Task objective: Filter the records below for the word "left". Copy each line that holds it.

┌─ Source information

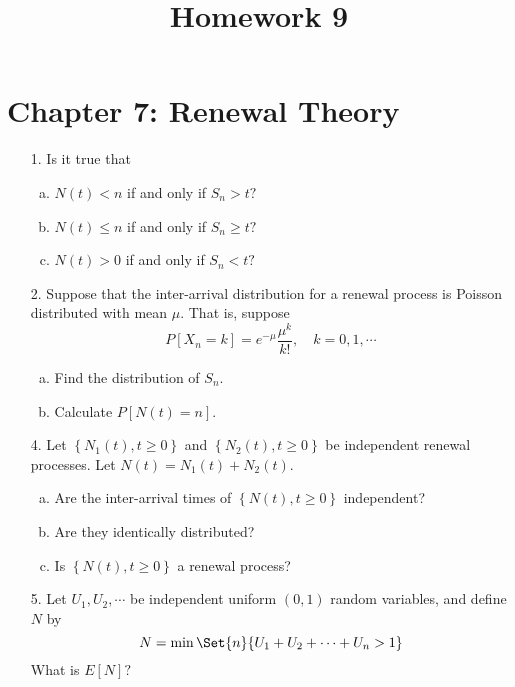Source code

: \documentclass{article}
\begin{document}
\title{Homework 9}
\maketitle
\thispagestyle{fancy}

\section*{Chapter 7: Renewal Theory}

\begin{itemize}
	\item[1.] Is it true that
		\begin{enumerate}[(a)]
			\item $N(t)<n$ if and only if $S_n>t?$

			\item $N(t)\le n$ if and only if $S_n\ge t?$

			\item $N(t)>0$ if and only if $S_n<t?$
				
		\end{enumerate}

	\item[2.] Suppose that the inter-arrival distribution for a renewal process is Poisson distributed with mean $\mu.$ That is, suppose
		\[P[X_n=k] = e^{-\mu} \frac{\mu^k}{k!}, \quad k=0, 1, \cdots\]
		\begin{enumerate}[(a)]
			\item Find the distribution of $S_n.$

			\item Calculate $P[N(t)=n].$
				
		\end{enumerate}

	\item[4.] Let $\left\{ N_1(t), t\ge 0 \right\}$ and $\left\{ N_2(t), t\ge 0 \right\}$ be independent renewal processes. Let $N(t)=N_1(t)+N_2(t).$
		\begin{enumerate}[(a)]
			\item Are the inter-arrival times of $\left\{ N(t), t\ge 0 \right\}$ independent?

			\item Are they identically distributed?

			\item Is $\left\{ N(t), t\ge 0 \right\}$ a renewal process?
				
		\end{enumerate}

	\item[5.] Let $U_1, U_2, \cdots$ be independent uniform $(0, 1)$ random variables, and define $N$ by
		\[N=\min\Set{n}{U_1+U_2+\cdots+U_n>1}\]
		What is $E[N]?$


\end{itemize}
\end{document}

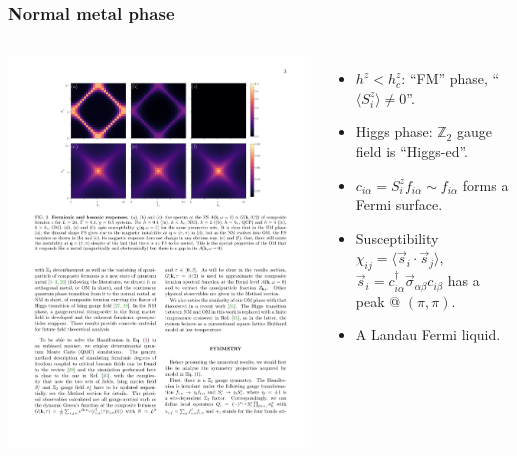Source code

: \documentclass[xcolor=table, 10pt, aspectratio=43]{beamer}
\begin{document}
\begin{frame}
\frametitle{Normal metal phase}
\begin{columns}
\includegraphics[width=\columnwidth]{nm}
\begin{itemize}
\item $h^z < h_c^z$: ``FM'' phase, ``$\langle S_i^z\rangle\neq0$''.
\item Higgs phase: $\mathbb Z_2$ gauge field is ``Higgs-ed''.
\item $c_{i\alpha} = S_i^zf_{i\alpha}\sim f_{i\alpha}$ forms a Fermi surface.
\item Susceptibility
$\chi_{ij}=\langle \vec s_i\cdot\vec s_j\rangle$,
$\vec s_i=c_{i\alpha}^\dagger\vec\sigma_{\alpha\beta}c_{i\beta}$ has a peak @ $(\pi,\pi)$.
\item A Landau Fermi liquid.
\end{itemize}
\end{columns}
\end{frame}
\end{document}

└─
┌─ Source information

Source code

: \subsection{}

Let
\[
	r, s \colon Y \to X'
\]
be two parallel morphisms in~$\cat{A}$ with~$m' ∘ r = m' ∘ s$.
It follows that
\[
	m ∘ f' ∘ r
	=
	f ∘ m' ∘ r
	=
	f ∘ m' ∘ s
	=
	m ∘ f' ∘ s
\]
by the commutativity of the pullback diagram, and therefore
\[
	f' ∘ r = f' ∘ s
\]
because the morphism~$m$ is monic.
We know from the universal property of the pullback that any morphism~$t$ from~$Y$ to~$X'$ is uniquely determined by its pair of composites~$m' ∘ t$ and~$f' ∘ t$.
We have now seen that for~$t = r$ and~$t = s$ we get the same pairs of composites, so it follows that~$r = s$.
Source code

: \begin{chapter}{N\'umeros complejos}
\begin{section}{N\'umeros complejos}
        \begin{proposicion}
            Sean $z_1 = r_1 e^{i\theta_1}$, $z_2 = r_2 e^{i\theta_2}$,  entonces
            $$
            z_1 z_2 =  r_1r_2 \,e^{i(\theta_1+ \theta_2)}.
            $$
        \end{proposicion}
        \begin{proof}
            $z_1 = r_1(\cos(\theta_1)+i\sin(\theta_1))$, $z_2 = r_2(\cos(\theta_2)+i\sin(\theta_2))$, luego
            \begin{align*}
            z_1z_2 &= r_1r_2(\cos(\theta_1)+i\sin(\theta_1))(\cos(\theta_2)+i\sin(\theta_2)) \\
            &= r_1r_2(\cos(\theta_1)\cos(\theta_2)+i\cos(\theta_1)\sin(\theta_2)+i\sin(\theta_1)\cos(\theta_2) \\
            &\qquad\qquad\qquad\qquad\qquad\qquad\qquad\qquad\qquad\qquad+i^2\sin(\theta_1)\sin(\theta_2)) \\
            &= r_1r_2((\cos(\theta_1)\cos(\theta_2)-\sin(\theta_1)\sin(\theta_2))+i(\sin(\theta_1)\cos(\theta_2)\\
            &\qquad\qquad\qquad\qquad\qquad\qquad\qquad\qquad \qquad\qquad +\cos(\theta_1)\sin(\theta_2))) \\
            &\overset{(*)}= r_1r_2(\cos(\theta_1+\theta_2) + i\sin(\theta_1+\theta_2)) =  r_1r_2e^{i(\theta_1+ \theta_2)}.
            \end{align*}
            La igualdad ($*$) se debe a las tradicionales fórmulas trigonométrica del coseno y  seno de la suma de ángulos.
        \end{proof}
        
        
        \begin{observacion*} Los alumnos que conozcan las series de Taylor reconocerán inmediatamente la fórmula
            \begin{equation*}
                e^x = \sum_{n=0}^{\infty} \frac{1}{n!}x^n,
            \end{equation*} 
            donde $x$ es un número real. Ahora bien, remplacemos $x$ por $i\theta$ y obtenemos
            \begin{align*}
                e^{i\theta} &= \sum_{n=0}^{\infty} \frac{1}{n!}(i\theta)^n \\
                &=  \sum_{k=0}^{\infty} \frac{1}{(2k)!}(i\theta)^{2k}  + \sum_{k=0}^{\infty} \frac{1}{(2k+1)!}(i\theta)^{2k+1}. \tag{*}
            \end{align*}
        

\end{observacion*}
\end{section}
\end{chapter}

└─

Solved exercise:
	\item[4.] Let $\left\{ N_1(t), t\ge 0 \right\}$ and $\left\{ N_2(t), t\ge 0 \right\}$ be independent renewal processes. Let $N(t)=N_1(t)+N_2(t).$
			\item Are the inter-arrival times of $\left\{ N(t), t\ge 0 \right\}$ independent?
			\item Is $\left\{ N(t), t\ge 0 \right\}$ a renewal process?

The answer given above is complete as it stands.